This twisty spy meller from Ridley Scott (American Gangster) is top-lined by Leonardo DiCaprio (Blood Diamond) and a burly Russell Crowe, in his fourth outing with Scott.
Body of Lies has an intriguing premise for a well-paced insider account of the CIA that makes it seem like an updating of Tony Scott's Spy Game.
Scott teams with writer William Monahan again (last in Kingdom of Heaven) for precision and something timely about the importance of information or person-to-person contact in today's post 9/11 world.
DiCaprio fills his brash agent Roger Ferris with love for adventure working out of the Middle East; Crowe is the crafty veteran Ed Hoffman in regular conversation with Ferris to implement strategies of highest national interest. Our democracy is quite vulnerable to something like a fictitious organization as potent as the real group headed by the enigmatic Al-Saleem (Alon Aboutboul).

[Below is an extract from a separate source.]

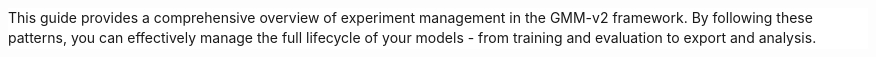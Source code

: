 This guide provides a comprehensive overview of experiment management in the GMM-v2 framework. By following these patterns, you can effectively manage the full lifecycle of your models - from training and evaluation to export and analysis.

The perception of loyalty shifts often in Body of Lies as Monahan derives much edge and grit from novelist/veteran journalist, now Washington Post columnist and editor David Ignatius. Eventually, with chases, explosions, and shoot-outs at regular intervals, the deadly ruses, mostly planned by Hoffman, has the ferreting Ferris dealing with a moral crisis.
The picture may be more of a procedural than an expose of hot-button issues as it globetrots with much efficiency far less complex than the more intriguing Syriana. The handling of information instead of the magnitude of force and technology in the rough-and-tumble sides of the intelligence circles helps propel this even-handed look. Unfortunately, it succumbs to what is necessary in an action film these days and counters what a cell-phone conversation had prevailing for it. Still, some will like the pragmatic, subtle dissemination going for the espionage which has changed from the Cold War era.
As in the aforementioned Kingdom of Heaven and his bravura Black Hawk Down, Scott likes to dissect the turbulence between the Arabs and the West on the sociopolitical front. DiCaprio offers much determination as one (fluent in Arabic) who must fight between much cloak and daggers, reminiscient of some of his gritty work in The Departed. Golshifteh Farahani is lively as a caring nurse and Mark Strong is quite cultivated as Hani Salaam, a top Jordan spy who begins to figure out what Ferris and Hoffman are up to. And, Simon McBurney is good as the computer geek out to make Ali Suliman's Omar Sadiki part of the plan against Al-Saleem.
Russell Crowe literally phones in his performance, though only having less than a handleful of scenes together with DiCaprio doesn't bring much weight to his part as his looks suggest. The phone conversations become more tedious than adept to a thriller which hinges on vulnerability and betrayal.
Body of Lies gets into comprehending "the enemy" without too much detachment with numerous title cards. Yet, it never unfolds with an authenticity as it relies on individuality while promoting a visceral, sometimes exciting visual quality with Morocco substituting mostly for its variety of locations.